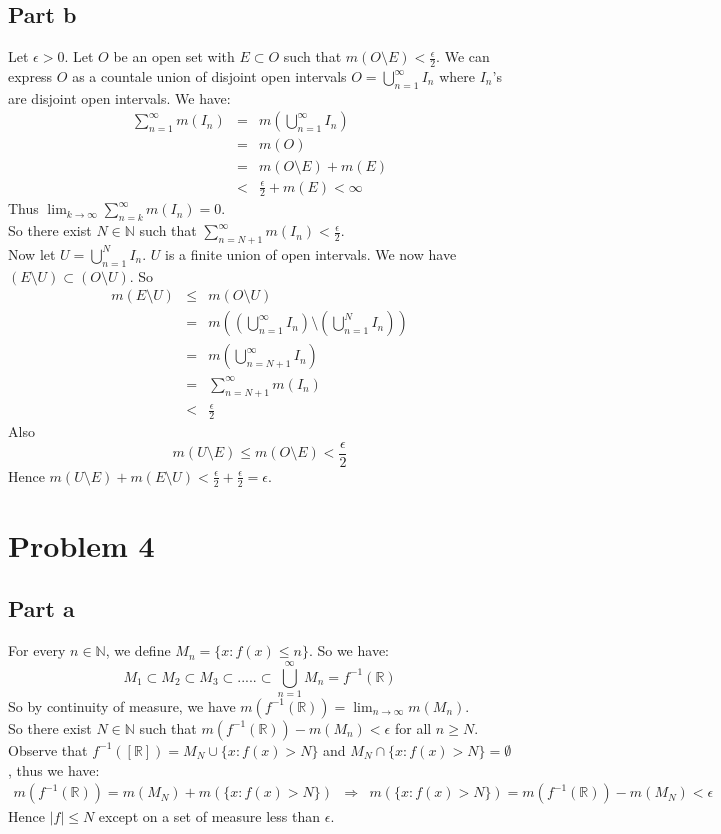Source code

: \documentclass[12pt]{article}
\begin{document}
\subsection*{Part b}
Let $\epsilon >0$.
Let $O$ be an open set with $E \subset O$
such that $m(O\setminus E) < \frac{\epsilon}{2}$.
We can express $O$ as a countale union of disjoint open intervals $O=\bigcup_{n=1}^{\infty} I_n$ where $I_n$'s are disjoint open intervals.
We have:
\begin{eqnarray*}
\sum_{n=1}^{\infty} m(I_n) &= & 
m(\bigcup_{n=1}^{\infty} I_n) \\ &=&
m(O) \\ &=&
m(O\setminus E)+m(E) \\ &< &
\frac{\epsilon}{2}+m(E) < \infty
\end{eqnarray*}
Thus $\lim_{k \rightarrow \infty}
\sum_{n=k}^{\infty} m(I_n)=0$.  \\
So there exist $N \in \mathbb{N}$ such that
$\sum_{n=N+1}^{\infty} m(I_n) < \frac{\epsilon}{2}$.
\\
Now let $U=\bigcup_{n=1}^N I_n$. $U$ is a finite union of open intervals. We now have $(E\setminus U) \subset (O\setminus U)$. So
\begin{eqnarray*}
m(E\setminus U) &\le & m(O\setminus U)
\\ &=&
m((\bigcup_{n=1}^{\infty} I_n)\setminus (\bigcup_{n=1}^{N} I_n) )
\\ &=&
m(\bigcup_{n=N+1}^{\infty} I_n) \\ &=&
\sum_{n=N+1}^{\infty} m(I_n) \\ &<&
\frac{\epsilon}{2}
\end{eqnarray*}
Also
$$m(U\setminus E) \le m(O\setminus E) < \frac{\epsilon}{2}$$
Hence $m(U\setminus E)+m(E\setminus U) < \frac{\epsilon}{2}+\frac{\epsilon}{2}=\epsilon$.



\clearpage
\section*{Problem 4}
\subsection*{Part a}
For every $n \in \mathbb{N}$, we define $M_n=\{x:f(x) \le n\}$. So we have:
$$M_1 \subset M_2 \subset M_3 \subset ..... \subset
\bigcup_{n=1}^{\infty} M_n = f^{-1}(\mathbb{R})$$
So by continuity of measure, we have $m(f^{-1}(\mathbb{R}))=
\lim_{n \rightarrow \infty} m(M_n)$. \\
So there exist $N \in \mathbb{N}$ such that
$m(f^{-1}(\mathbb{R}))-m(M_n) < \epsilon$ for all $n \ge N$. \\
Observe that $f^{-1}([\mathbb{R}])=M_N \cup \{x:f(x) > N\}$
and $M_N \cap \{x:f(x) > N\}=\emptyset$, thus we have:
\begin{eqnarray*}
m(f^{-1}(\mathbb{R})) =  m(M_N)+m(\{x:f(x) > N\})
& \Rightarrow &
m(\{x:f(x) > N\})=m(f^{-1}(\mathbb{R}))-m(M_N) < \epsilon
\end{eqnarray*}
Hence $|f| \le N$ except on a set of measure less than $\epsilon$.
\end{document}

__________

■ Task ■
Each entry above should be reproduced exactly, with the pictures removed.

■ Answer to this problem ■
Source code

: \documentclass[12pt]{article}
\begin{document}
\subsection*{Part b}
Let $\epsilon >0$.
Let $O$ be an open set with $E \subset O$
such that $m(O\setminus E) < \frac{\epsilon}{2}$.
We can express $O$ as a countale union of disjoint open intervals $O=\bigcup_{n=1}^{\infty} I_n$ where $I_n$'s are disjoint open intervals.
We have:
\begin{eqnarray*}
\sum_{n=1}^{\infty} m(I_n) &= & 
m(\bigcup_{n=1}^{\infty} I_n) \\ &=&
m(O) \\ &=&
m(O\setminus E)+m(E) \\ &< &
\frac{\epsilon}{2}+m(E) < \infty
\end{eqnarray*}
Thus $\lim_{k \rightarrow \infty}
\sum_{n=k}^{\infty} m(I_n)=0$.  \\
So there exist $N \in \mathbb{N}$ such that
$\sum_{n=N+1}^{\infty} m(I_n) < \frac{\epsilon}{2}$.
\\
Now let $U=\bigcup_{n=1}^N I_n$. $U$ is a finite union of open intervals. We now have $(E\setminus U) \subset (O\setminus U)$. So
\begin{eqnarray*}
m(E\setminus U) &\le & m(O\setminus U)
\\ &=&
m((\bigcup_{n=1}^{\infty} I_n)\setminus (\bigcup_{n=1}^{N} I_n) )
\\ &=&
m(\bigcup_{n=N+1}^{\infty} I_n) \\ &=&
\sum_{n=N+1}^{\infty} m(I_n) \\ &<&
\frac{\epsilon}{2}
\end{eqnarray*}
Also
$$m(U\setminus E) \le m(O\setminus E) < \frac{\epsilon}{2}$$
Hence $m(U\setminus E)+m(E\setminus U) < \frac{\epsilon}{2}+\frac{\epsilon}{2}=\epsilon$.



\clearpage
\section*{Problem 4}
\subsection*{Part a}
For every $n \in \mathbb{N}$, we define $M_n=\{x:f(x) \le n\}$. So we have:
$$M_1 \subset M_2 \subset M_3 \subset ..... \subset
\bigcup_{n=1}^{\infty} M_n = f^{-1}(\mathbb{R})$$
So by continuity of measure, we have $m(f^{-1}(\mathbb{R}))=
\lim_{n \rightarrow \infty} m(M_n)$. \\
So there exist $N \in \mathbb{N}$ such that
$m(f^{-1}(\mathbb{R}))-m(M_n) < \epsilon$ for all $n \ge N$. \\
Observe that $f^{-1}([\mathbb{R}])=M_N \cup \{x:f(x) > N\}$
and $M_N \cap \{x:f(x) > N\}=\emptyset$, thus we have:
\begin{eqnarray*}
m(f^{-1}(\mathbb{R})) =  m(M_N)+m(\{x:f(x) > N\})
& \Rightarrow &
m(\{x:f(x) > N\})=m(f^{-1}(\mathbb{R}))-m(M_N) < \epsilon
\end{eqnarray*}
Hence $|f| \le N$ except on a set of measure less than $\epsilon$.
\end{document}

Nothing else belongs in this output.